Three firms have submitted six-figure tenders to carry out the work of removing the existing pylons and erecting new ones at the Bluebirds' home.

The current structures, put up in the 1960s, have long passed their usefulness, and plans by AFC owner Paul Casson to refurbish them proved impossible due to the level of decay and corrosion.

Barrow intend to carry out the work to bring them down and put up new structures this summer, with the help of grants from the Football Stadia Improvement Fund.

To that end, they have engaged several companies to provide estimates for the work – with three needed for any submission for grants – and are now just waiting for final submissions.

Three bids have been provided, with a deadline of tomorrow night set for further companies to put in their tenders.

AFC chief executive Austin Straker admits the process has taken much longer than anyone expected – it had originally been planned for last summer and the very start of the season – but is now happy with where things stand.

“We're fairly comfortable with the floodlights at the minute – though it has taken months longer than anyone would have imagined,” he said.

“We're well under way, but we can't proceed to the Football Stadia Improvement Fund without three confirmed like-for-like quotes.

“We have three quotes in, with the deadline set for Thursday evening for any other quotes to be received.

“A little sub-committee of us will sit down on Friday to review them and see where we are.

“If any of the others that come in this week are better than any of the three we have already got, then they'll make it into the final contention.

“We have to sit down and look at one of them, where it seems that some of the items in the quote aren't necessary, they're optional. If that's the case, then that would put the price down, or there might be options there we want to take up. There is still work to be done.

“We are drawing up a spreadsheet, not just of the costs, but of what you are getting. They are differently-designed masts, differently-designed lights, and Paul will have to decide which he likes.”

He added: “They are quoting for the whole job – the civil engineering, the masts, the lights, the electricals, taking the towers down and dismantling them. It's an all-in figure.”

Straker hopes much of the work in bringing down the pylons and put up new stanchions will be carried out by local companies, though quotes have been sought from firms outside the area.

“They will be entirely new structures,” he added.
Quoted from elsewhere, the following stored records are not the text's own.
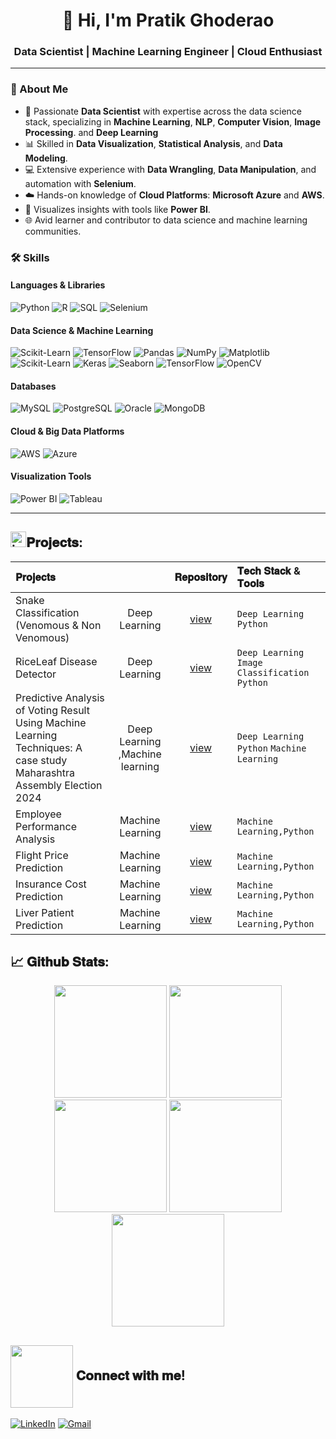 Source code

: <h1 align="center">👋 Hi, I'm Pratik Ghoderao</h1>
<h3 align="center">Data Scientist | Machine Learning Engineer | Cloud Enthusiast</h3>

---

### 🌟 About Me

- 🔬 Passionate **Data Scientist** with expertise across the data science stack, specializing in **Machine Learning**, **NLP**, **Computer Vision**, **Image Processing**. and **Deep Learning**
- 📊 Skilled in **Data Visualization**, **Statistical Analysis**, and **Data Modeling**.
- 💻 Extensive experience with **Data Wrangling**, **Data Manipulation**, and automation with **Selenium**.
- ☁️ Hands-on knowledge of **Cloud Platforms**: **Microsoft Azure** and **AWS**.
- 🎨 Visualizes insights with tools like **Power BI**.
- 🌐 Avid learner and contributor to data science and machine learning communities.

### 🛠 Skills

#### **Languages & Libraries**
<p>
  <img src="https://img.shields.io/badge/Python-3776AB?style=for-the-badge&logo=python&logoColor=white" alt="Python" />
  <img src="https://img.shields.io/badge/R-276DC3?style=for-the-badge&logo=r&logoColor=white" alt="R" />
  <img src="https://img.shields.io/badge/SQL-4479A1?style=for-the-badge&logo=postgresql&logoColor=white" alt="SQL" />
  <img src="https://img.shields.io/badge/Selenium-43B02A?style=for-the-badge&logo=selenium&logoColor=white" alt="Selenium" />
</p>

#### **Data Science & Machine Learning**
<p>
  <img src="https://img.shields.io/badge/Scikit--Learn-F7931E?style=for-the-badge&logo=scikit-learn&logoColor=white" alt="Scikit-Learn" />
  <img src="https://img.shields.io/badge/TensorFlow-FF6F00?style=for-the-badge&logo=tensorflow&logoColor=white" alt="TensorFlow" />
  <img src="https://img.shields.io/badge/Pandas-150458?style=for-the-badge&logo=pandas&logoColor=white" alt="Pandas" />
  <img src="https://img.shields.io/badge/Numpy-013243?style=for-the-badge&logo=numpy&logoColor=white" alt="NumPy" />
  <img src="https://img.shields.io/badge/Matplotlib-FF6F00?style=for-the-badge&logo=plotly&logoColor=white" alt="Matplotlib" />
  <img src="https://img.shields.io/badge/Scikit--Learn-F7931E?style=for-the-badge&logo=scikit-learn&logoColor=white" alt="Scikit-Learn" />
  <img src="https://img.shields.io/badge/Keras-D00000?style=for-the-badge&logo=keras&logoColor=white" alt="Keras" />
  <img src="https://img.shields.io/badge/Seaborn-008080?style=for-the-badge" alt="Seaborn" />
  <img src="https://img.shields.io/badge/TensorFlow-FF6F00?style=for-the-badge&logo=tensorflow&logoColor=white" alt="TensorFlow" />
  <img src="https://img.shields.io/badge/OpenCV-5C3EE8?style=for-the-badge&logo=opencv&logoColor=white" alt="OpenCV" />
</p>







#### **Databases**
<p>
  <img src="https://img.shields.io/badge/MySQL-4479A1?style=for-the-badge&logo=mysql&logoColor=white" alt="MySQL" />
  <img src="https://img.shields.io/badge/PostgreSQL-336791?style=for-the-badge&logo=postgresql&logoColor=white" alt="PostgreSQL" />
  <img src="https://img.shields.io/badge/Oracle-F80000?style=for-the-badge&logo=oracle&logoColor=white" alt="Oracle" />
  <img src="https://img.shields.io/badge/MongoDB-47A248?style=for-the-badge&logo=mongodb&logoColor=white" alt="MongoDB" />
</p>

#### **Cloud & Big Data Platforms**
<p>
  <img src="https://img.shields.io/badge/AWS-232F3E?style=for-the-badge&logo=amazon-aws&logoColor=white" alt="AWS" />
  <img src="https://img.shields.io/badge/Azure-0078D4?style=for-the-badge&logo=microsoft-azure&logoColor=white" alt="Azure" />
</p>

#### **Visualization Tools**
<p>
  <img src="https://img.shields.io/badge/Power%20BI-F2C811?style=for-the-badge&logo=power-bi&logoColor=black" alt="Power BI" />
  <img src="https://img.shields.io/badge/Tableau-E97627?style=for-the-badge&logo=tableau&logoColor=white" alt="Tableau" />
</p>

---

##   <img src="https://user-images.githubusercontent.com/74038190/221857969-f37e1717-1470-4fe4-abb5-88b334cf64ea.png" alt="icon of todo list" width="25" />𝐏𝐫𝐨𝐣𝐞𝐜𝐭𝐬: 
| 𝐏𝐫𝐨𝐣𝐞𝐜𝐭𝐬 |  | 𝐑𝐞𝐩𝐨𝐬𝐢𝐭𝐨𝐫𝐲 | 𝐓𝐞𝐜𝐡 𝐒𝐭𝐚𝐜𝐤 & 𝐓𝐨𝐨𝐥𝐬 |
|:---------|:----------:|:----------:|:-------------------|
| Snake Classification (Venomous & Non Venomous)| Deep Learning | [view](https://github.com/pghoderao91/Snake_Classification) |`Deep Learning` `Python`|
| RiceLeaf Disease Detector | Deep Learning   | [view](https://github.com/pghoderao91/Rice_Leaf_Disease) |`Deep Learning` `Image Classification` `Python`|
| Predictive Analysis of Voting Result Using Machine Learning Techniques: A case study Maharashtra Assembly Election 2024| Deep Learning ,Machine learning | [view](https://github.com/pghoderao91/Predictive_Analysis_Upcoming_Election_Mahrashtra-2024) |`Deep Learning` `Python` `Machine Learning`  |  
| Employee Performance Analysis | Machine Learning   | [view](https://github.com/pghoderao91/Employee_Performance_Analysis) |`Machine Learning,Python`  |
| Flight Price Prediction | Machine Learning  | [view](https://github.com/pghoderao91/Flight_Price_Prediction) |`Machine Learning,Python`  |
| Insurance Cost Prediction | Machine Learning  | [view](https://github.com/pghoderao91/Insurance_Cost_Prediction) |`Machine Learning,Python`  |
| Liver Patient Prediction | Machine Learning  | [view](https://github.com/pghoderao91/Indian_liver_Patient_Prediction) |`Machine Learning,Python`  |









## 📈  𝐆𝐢𝐭𝐡𝐮𝐛 𝐒𝐭𝐚𝐭𝐬:
<div align="center">
<img height="180em" src="https://github-profile-summary-cards.vercel.app/api/cards/profile-details?username=pghoderao91&theme=github" />
<img height="180em" src="https://github-profile-summary-cards.vercel.app/api/cards/repos-per-language?username=pghoderao91&theme=github"  />
<img height="180em" src="https://github-profile-summary-cards.vercel.app/api/cards/most-commit-language?username=pghoderao91&theme=github"  />
<img height="180em" src="https://github-profile-summary-cards.vercel.app/api/cards/stats?username=pghoderao91&theme=github"/>
<img height="180em" src="https://github-profile-summary-cards.vercel.app/api/cards/productive-time?username=pghoderao91&theme=github" />
</div>


## <img align="center" src="https://user-images.githubusercontent.com/106914208/213799858-a190b73c-4c67-41af-ade4-028f34ac1611.gif" width="100"> 𝐂𝐨𝐧𝐧𝐞𝐜𝐭 𝐰𝐢𝐭𝐡 𝐦𝐞!

[![LinkedIn](https://img.shields.io/badge/LinkedIn-00C4CC?style=for-the-badge&logo=linkedin&logoColor=black)]([https://www.linkedin.com/in/mukesh-pawar-0ba10114b/](https://www.linkedin.com/in/pratik-ghoderao-471760235/))
[![Gmail](https://img.shields.io/badge/Gmail-FF6B6B?style=for-the-badge&logo=gmail&logoColor=black)](mailto:pghoderao91gmail.com)




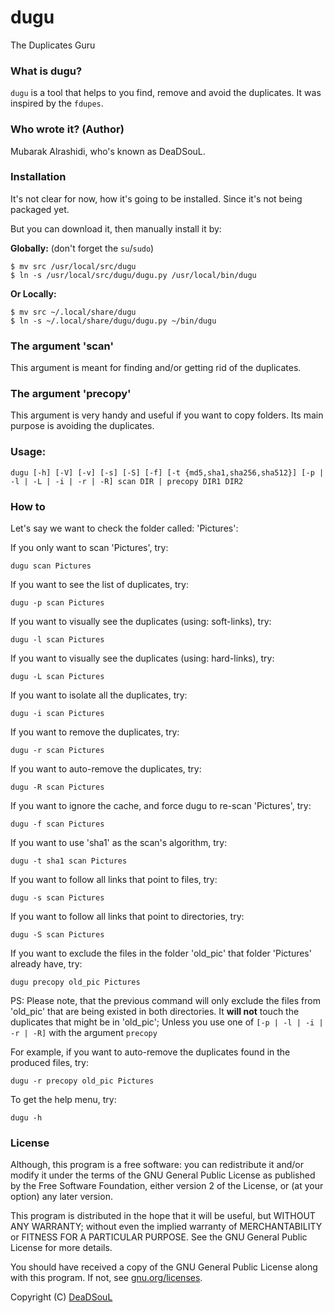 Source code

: # dugu
The Duplicates Guru

### What is dugu?
`dugu` is a tool that helps to you find, remove and avoid the duplicates. It was inspired by the `fdupes`.

### Who wrote it? (Author)
Mubarak Alrashidi, who's known as DeaDSouL.


### Installation
It's not clear for now, how it's going to be installed. Since it's not being packaged yet.

But you can download it, then manually install it by:

**Globally:** (don't forget the `su`/`sudo`)

    $ mv src /usr/local/src/dugu
    $ ln -s /usr/local/src/dugu/dugu.py /usr/local/bin/dugu

**Or Locally:**

    $ mv src ~/.local/share/dugu
    $ ln -s ~/.local/share/dugu/dugu.py ~/bin/dugu


### The argument 'scan'
This argument is meant for finding and/or getting rid of the duplicates.

### The argument 'precopy'
This argument is very handy and useful if you want to copy folders.
Its main purpose is avoiding the duplicates.


### Usage:
`dugu [-h] [-V] [-v] [-s] [-S] [-f] [-t {md5,sha1,sha256,sha512}] [-p | -l | -L | -i | -r | -R] scan DIR | precopy DIR1 DIR2`


### How to
Let's say we want to check the folder called: 'Pictures':


If you only want to scan 'Pictures', try:

    dugu scan Pictures

If you want to see the list of duplicates, try:

    dugu -p scan Pictures

If you want to visually see the duplicates (using: soft-links), try:

    dugu -l scan Pictures

If you want to visually see the duplicates (using: hard-links), try:

    dugu -L scan Pictures

If you want to isolate all the duplicates, try:

    dugu -i scan Pictures

If you want to remove the duplicates, try:

    dugu -r scan Pictures

If you want to auto-remove the duplicates, try:

    dugu -R scan Pictures

If you want to ignore the cache, and force dugu to re-scan 'Pictures', try:

    dugu -f scan Pictures

If you want to use 'sha1' as the scan's algorithm, try:

    dugu -t sha1 scan Pictures

If you want to follow all links that point to files, try:

    dugu -s scan Pictures

If you want to follow all links that point to directories, try:

    dugu -S scan Pictures

If you want to exclude the files in the folder 'old_pic' that folder 'Pictures' already have, try:

    dugu precopy old_pic Pictures
PS: Please note, that the previous command will only exclude the files from 'old_pic' that are being existed in both directories. It **will not** touch the duplicates that might be in 'old_pic'; Unless you use one of `[-p | -l | -i | -r | -R]` with the argument `precopy`

For example, if you want to auto-remove the duplicates found in the produced files, try:

    dugu -r precopy old_pic Pictures

To get the help menu, try:

    dugu -h

### License
Although, this program is a free software: you can redistribute it and/or modify it under the terms of the GNU General Public License as published by the Free Software Foundation, either version 2 of the License, or (at your option) any later version.

This program is distributed in the hope that it will be useful, but WITHOUT ANY WARRANTY; without even the implied warranty of MERCHANTABILITY or FITNESS FOR A PARTICULAR PURPOSE. See the GNU General Public License for more details.

You should have received a copy of the GNU General Public License along with this program.  If not, see [gnu.org/licenses](http://www.gnu.org/licenses/).

Copyright (C) [DeaDSouL](https://gitlab.com/DeaDSouL)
If anything, it is the legs which are the weakest part of the structures, and it would be absolutely ludicrous to keep any of it.

“They should have been down last year, but we ran out of time in the close-season.

“There is a lot of work for them to do – they have to come and check on the electrics, on the state of the ground, they have to put the plans together and there is a lot of work that goes on when different companies work together.

“We're trying, within our principles, to work with as much local employment as we can. Some of the masts and lighting quotes have come from outside the town, but quite a bit of the engineering and the civil work is linked in with local companies.”

Work on the floodlights follows a recent ground survey which reassessed the capacity at Holker Street at 5,000 – following demands from the Football League that this figure be met if AFC were to be allowed in the National League play-offs.